> [WORK ORDER]
Set out exactly, line by line, the stretch of data below that begins at the line containing "housing prices in" and ends at the line containing "conduct a neighborhood-level", with both ends kept.

> [MATERIAL FOR THE TASK]
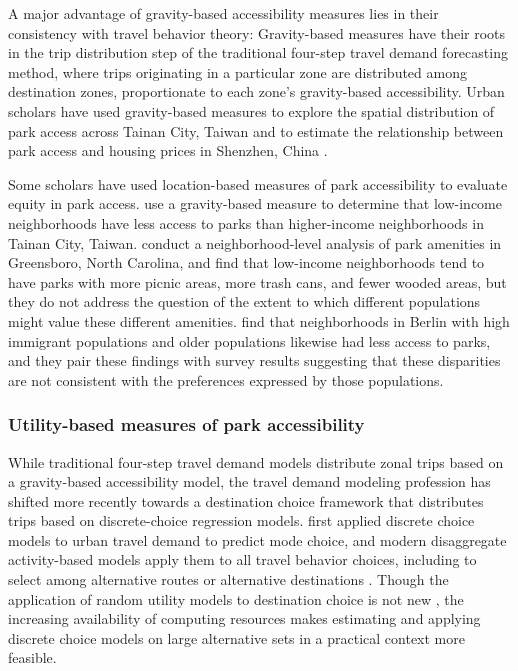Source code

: \documentclass[3p, authoryear, review]{elsarticle} %
\begin{document}
A major advantage of gravity-based accessibility measures lies in their
consistency with travel behavior theory: Gravity-based measures have their roots
in the trip distribution step of the traditional four-step travel demand
forecasting method, where trips originating in a particular zone are distributed
among destination zones, proportionate to each zone's gravity-based
accessibility. Urban scholars have used gravity-based measures to explore the
spatial distribution of park access across Tainan City, Taiwan
\citep{chang2011exploring} and to estimate the relationship between park access and
housing prices in Shenzhen, China \citep{wu2017spatial}.

Some scholars have used location-based measures of park accessibility to
evaluate equity in park access. \citet{chang2011exploring} use a gravity-based measure
to determine that low-income neighborhoods have less access to parks than
higher-income neighborhoods in Tainan City, Taiwan. \citet{bruton2014disparities}
conduct a neighborhood-level analysis of park amenities in Greensboro, North
Carolina, and find that low-income neighborhoods tend to have parks with more
picnic areas, more trash cans, and fewer wooded areas, but they do not address
the question of the extent to which different populations might value these
different amenities. \citet{kabisch2014green} find that neighborhoods in Berlin with
high immigrant populations and older populations likewise had less access to
parks, and they pair these findings with survey results suggesting that these
disparities are not consistent with the preferences expressed by those
populations.

\hypertarget{utility-based-measures-of-park-accessibility}{%
\subsubsection{Utility-based measures of park accessibility}\label{utility-based-measures-of-park-accessibility}}

While traditional four-step travel demand models distribute zonal trips based on
a gravity-based accessibility model, the travel demand modeling profession has
shifted more recently towards a destination choice framework that distributes
trips based on discrete-choice regression models. \citet{mcfadden1974measurement}
first applied discrete choice models to urban travel demand to predict mode
choice, and modern disaggregate activity-based models apply them to all travel
behavior choices, including to select among alternative routes or alternative
destinations \citep{de2011modelling}. Though the application of random utility models
to destination choice is not new \citep[see][]{anas1983discrete}, the increasing
availability of computing resources makes estimating and applying discrete
choice models on large alternative sets in a practical context more feasible.
\end{document}
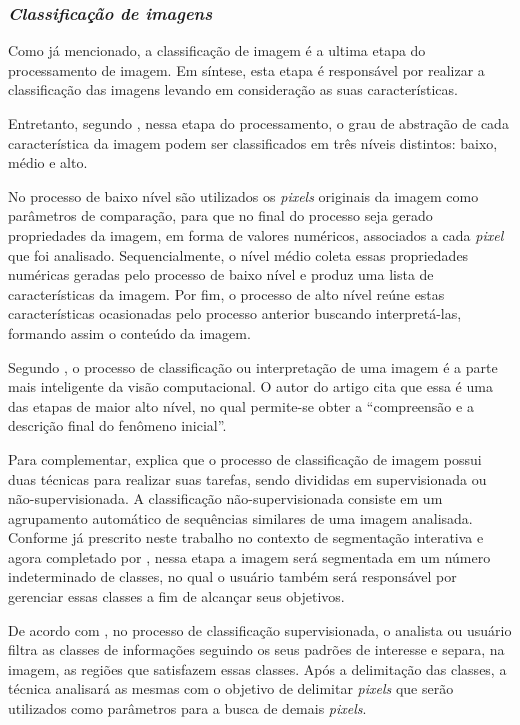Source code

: \subsubsection{\textit{Classificação de imagens}}

Como já mencionado, a classificação de imagem é a ultima etapa do processamento de imagem. Em síntese, esta etapa é responsável por realizar a classificação das imagens levando em consideração as suas características.

Entretanto, segundo , nessa etapa do processamento, o grau de abstração de cada característica da imagem podem ser classificados em três níveis distintos: baixo, médio e alto.

No processo de baixo nível são utilizados os \textit{pixels} originais da imagem como parâmetros de comparação, para que no final do processo seja gerado propriedades da imagem, em forma de valores numéricos, associados a cada \textit{pixel} que foi analisado. Sequencialmente, o nível médio coleta essas propriedades numéricas geradas pelo processo de baixo nível e produz uma lista de características da imagem. Por fim, o processo de alto nível reúne estas características ocasionadas pelo processo anterior buscando interpretá-las, formando assim o conteúdo da imagem.

Segundo , o processo de classificação ou interpretação de uma imagem é a parte mais inteligente da visão computacional. O autor do artigo cita que essa é uma das etapas de maior alto nível, no qual permite-se obter a “compreensão e a descrição final do fenômeno inicial”.

Para complementar,  explica que o processo de classificação de imagem possui duas técnicas para realizar suas tarefas, sendo divididas em supervisionada ou não-supervisionada. A classificação não-supervisionada consiste em um agrupamento automático de sequências similares de uma imagem analisada. Conforme já prescrito neste trabalho no contexto de segmentação interativa e agora completado por , nessa etapa a imagem será segmentada em um número indeterminado de classes, no qual o usuário também será responsável por gerenciar essas classes a fim de alcançar seus objetivos.

De acordo com , no processo de classificação supervisionada, o analista ou usuário filtra as classes de informações seguindo os seus padrões de interesse e separa, na imagem, as regiões que satisfazem essas classes. Após a delimitação das classes, a técnica analisará as mesmas com o objetivo de delimitar \textit{pixels} que serão utilizados como parâmetros para a busca de demais \textit{pixels}.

> [TASK RESPONSE]
housing prices in Shenzhen, China \citep{wu2017spatial}.

Some scholars have used location-based measures of park accessibility to
evaluate equity in park access. \citet{chang2011exploring} use a gravity-based measure
to determine that low-income neighborhoods have less access to parks than
higher-income neighborhoods in Tainan City, Taiwan. \citet{bruton2014disparities}
conduct a neighborhood-level analysis of park amenities in Greensboro, North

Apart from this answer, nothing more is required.